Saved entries
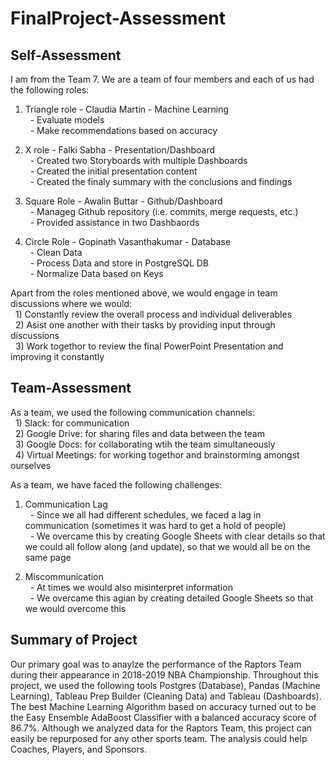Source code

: # FinalProject-Assessment

## Self-Assessment ##
I am from the Team 7. We are a team of four members and each of us had the following roles:
1) Triangle role - Claudia Martin - Machine Learning
<br> &nbsp; - Evaluate models
<br> &nbsp; - Make recommendations based on accuracy

2) X role - Falki Sabha - Presentation/Dashboard
<br> &nbsp; - Created two Storyboards with multiple Dashboards
<br> &nbsp; - Created the initial presentation content
<br> &nbsp; - Created the finaly summary with the conclusions and findings

3) Square Role - Awalin Buttar - Github/Dashboard
<br> &nbsp; - Manageg Github repository (i.e. commits, merge requests, etc.)
<br> &nbsp; - Provided assistance in two Dashbaords

4) Circle Role - Gopinath Vasanthakumar - Database
<br> &nbsp; - Clean Data
<br> &nbsp; - Process Data and store in PostgreSQL DB
<br> &nbsp; - Normalize Data based on Keys

Apart from the roles mentioned above, we would engage in team discussions where we would:
<br> &nbsp; 1) Constantly review the overall process and individual deliverables
<br> &nbsp; 2) Asist one another with their tasks by providing input through discussions
<br> &nbsp; 3) Work togethor to review the final PowerPoint Presentation and improving it constantly

## Team-Assessment ##
As a team, we used the following communication channels:
<br> &nbsp; 1) Slack: for communication
<br> &nbsp; 2) Google Drive: for sharing files and data between the team
<br> &nbsp; 3) Google Docs: for collaborating wtih the team simultaneously
<br> &nbsp; 4) Virtual Meetings: for working togethor and brainstorming amongst ourselves

As a team, we have faced the following challenges:
1) Communication Lag
<br> &nbsp; - Since we all had different schedules, we faced a lag in communication (sometimes it was hard to get a hold of people)
<br> &nbsp; - We overcame this by creating Google Sheets with clear details so that we could all follow along (and update), so that we would all be on the same page

2) Miscommunication
<br> &nbsp; - At times we would also misinterpret information
<br> &nbsp; - We overcame this agian by creating detailed Google Sheets so that we would overcome this

## Summary of Project ##
Our primary goal was to anaylze the performance of the Raptors Team during their appearance in 2018-2019 NBA Championship. Throughout this project, we used the following tools Postgres (Database), Pandas (Machine Learning), Tableau Prep Builder (Cleaning Data) and Tableau (Dashboards). The best Machine Learning Algorithm based on accuracy turned out to be the Easy Ensemble AdaBoost Classifier with a balanced accuracy score of 86.7%. Although we analyzed data for the Raptors Team, this project can easily be repurposed for any other sports team. The analysis could help Coaches, Players, and Sponsors. 
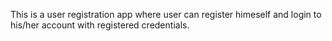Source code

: This is a user registration app where user can register himeself and login to his/her account with registered credentials. 
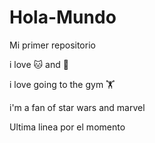 # Hola-Mundo

Mi primer repositorio

i love 🐱 and 🐶

i love going to the gym 🏋️

i'm a fan of star wars and marvel

Ultima linea por el momento
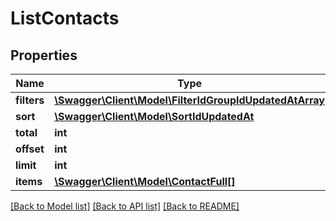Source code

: # ListContacts

## Properties
Name | Type | Description | Notes
------------ | ------------- | ------------- | -------------
**filters** | [**\Swagger\Client\Model\FilterIdGroupIdUpdatedAtArray**](FilterIdGroupIdUpdatedAtArray.md) |  | [optional] 
**sort** | [**\Swagger\Client\Model\SortIdUpdatedAt**](SortIdUpdatedAt.md) |  | [optional] 
**total** | **int** |  | [optional] 
**offset** | **int** |  | [optional] 
**limit** | **int** |  | [optional] 
**items** | [**\Swagger\Client\Model\ContactFull[]**](ContactFull.md) |  | [optional] 

[[Back to Model list]](../README.md#documentation-for-models) [[Back to API list]](../README.md#documentation-for-api-endpoints) [[Back to README]](../README.md)


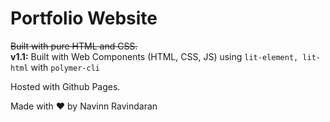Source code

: # Portfolio Website

~~Built with pure HTML and CSS.~~  
**v1.1:** Built with Web Components (HTML, CSS, JS) using `lit-element, lit-html` with `polymer-cli`

Hosted with Github Pages.

Made with ❤️ by Navinn Ravindaran

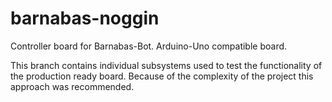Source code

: # barnabas-noggin
Controller board for Barnabas-Bot.  Arduino-Uno compatible board.  

This branch contains individual subsystems used to test the functionality of the production ready board. Because of the complexity of the project this approach was recommended.
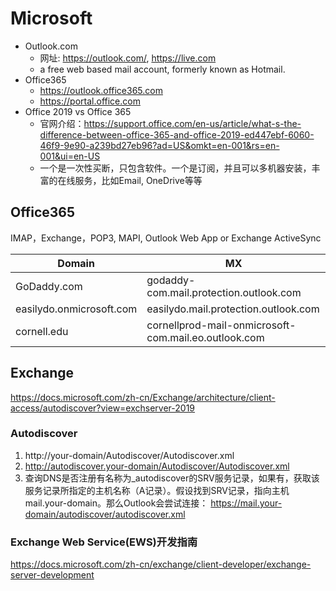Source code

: # Microsoft
- Outlook.com
  - 网址: https://outlook.com/, https://live.com
  - a free web based mail account, formerly known as Hotmail.
- Office365
  - https://outlook.office365.com
  - https://portal.office.com
- Office 2019 vs Office 365
  - 官网介绍：https://support.office.com/en-us/article/what-s-the-difference-between-office-365-and-office-2019-ed447ebf-6060-46f9-9e90-a239bd27eb96?ad=US&omkt=en-001&rs=en-001&ui=en-US
  - 一个是一次性买断，只包含软件。一个是订阅，并且可以多机器安装，丰富的在线服务，比如Email, OneDrive等等
## Office365
IMAP，Exchange，POP3, MAPI, Outlook Web App or Exchange ActiveSync

Domain|MX
-|-
GoDaddy.com | godaddy-com.mail.protection.outlook.com
easilydo.onmicrosoft.com | easilydo.mail.protection.outlook.com
cornell.edu | cornellprod-mail-onmicrosoft-com.mail.eo.outlook.com
## Exchange
https://docs.microsoft.com/zh-cn/Exchange/architecture/client-access/autodiscover?view=exchserver-2019
### Autodiscover
1. http://your-domain/Autodiscover/Autodiscover.xml
2. http://autodiscover.your-domain/Autodiscover/Autodiscover.xml
3. 查询DNS是否注册有名称为_autodiscover的SRV服务记录，如果有，获取该服务记录所指定的主机名称（A记录）。假设找到SRV记录，指向主机mail.your-domain。那么Outlook会尝试连接：
https://mail.your-domain/autodiscover/autodiscover.xml
### Exchange Web Service(EWS)开发指南
https://docs.microsoft.com/zh-cn/exchange/client-developer/exchange-server-development
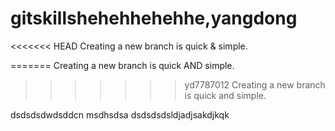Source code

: # gitskillshehehhehehhe,yangdong 
<<<<<<< HEAD
Creating a new branch is quick & simple.




=======
Creating a new branch is quick AND simple.
>>>>>>> yd7787012
Creating a new branch is quick and simple.



dsdsdsdwdsddcn msdhsdsa
dsdsdsdsldjadjsakdjkqk
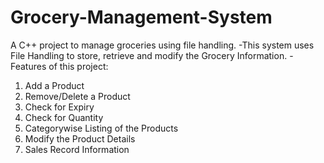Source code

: # Grocery-Management-System
A C++ project to manage groceries using file handling. 
-This system uses File Handling to store, retrieve and modify the Grocery Information.
-Features of this project:
1. Add a Product
2. Remove/Delete a Product
3. Check for Expiry 
4. Check for Quantity
5. Categorywise Listing of the Products
6. Modify the Product Details
7. Sales Record Information
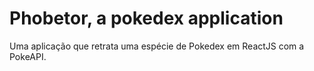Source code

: # Phobetor, a pokedex application
 Uma aplicação que retrata uma espécie de Pokedex em ReactJS com a PokeAPI.
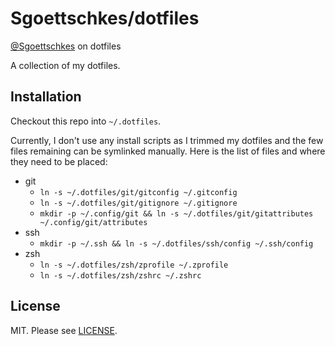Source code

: Sgoettschkes/dotfiles
=====================

[@Sgoettschkes](https://twitter.com/Sgoettschkes) on dotfiles

A collection of my dotfiles. 

## Installation

Checkout this repo into `~/.dotfiles`.

Currently, I don't use any install scripts as I trimmed my dotfiles and the few files remaining can be symlinked manually. Here is the list of files and where they need to be placed:

* git
  * `ln -s ~/.dotfiles/git/gitconfig ~/.gitconfig`
  * `ln -s ~/.dotfiles/git/gitignore ~/.gitignore`
  * `mkdir -p ~/.config/git && ln -s ~/.dotfiles/git/gitattributes ~/.config/git/attributes`
* ssh
  * `mkdir -p ~/.ssh && ln -s ~/.dotfiles/ssh/config ~/.ssh/config`
* zsh
  * `ln -s ~/.dotfiles/zsh/zprofile ~/.zprofile`
  * `ln -s ~/.dotfiles/zsh/zshrc ~/.zshrc`

## License

MIT. Please see [LICENSE](LICENSE).
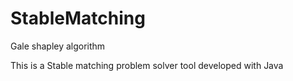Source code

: # StableMatching
Gale shapley algorithm

This is a Stable matching problem solver tool developed with Java
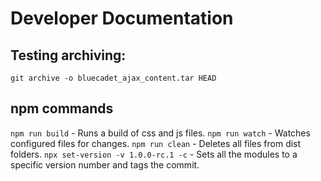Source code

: # Developer Documentation

## Testing archiving:

`git archive -o bluecadet_ajax_content.tar HEAD`

## npm commands

`npm run build` - Runs a build of css and js files.
`npm run watch` - Watches configured files for changes.
`npm run clean` - Deletes all files from dist folders.
`npx set-version -v 1.0.0-rc.1 -c` - Sets all the modules to a specific version number and tags the commit.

EXERCISE -
Scan the entries above for the string "Sgoettschkes" and copy each line containing it.

RESPONSE TO THE TASK -
: Sgoettschkes/dotfiles
[@Sgoettschkes](https://twitter.com/Sgoettschkes) on dotfiles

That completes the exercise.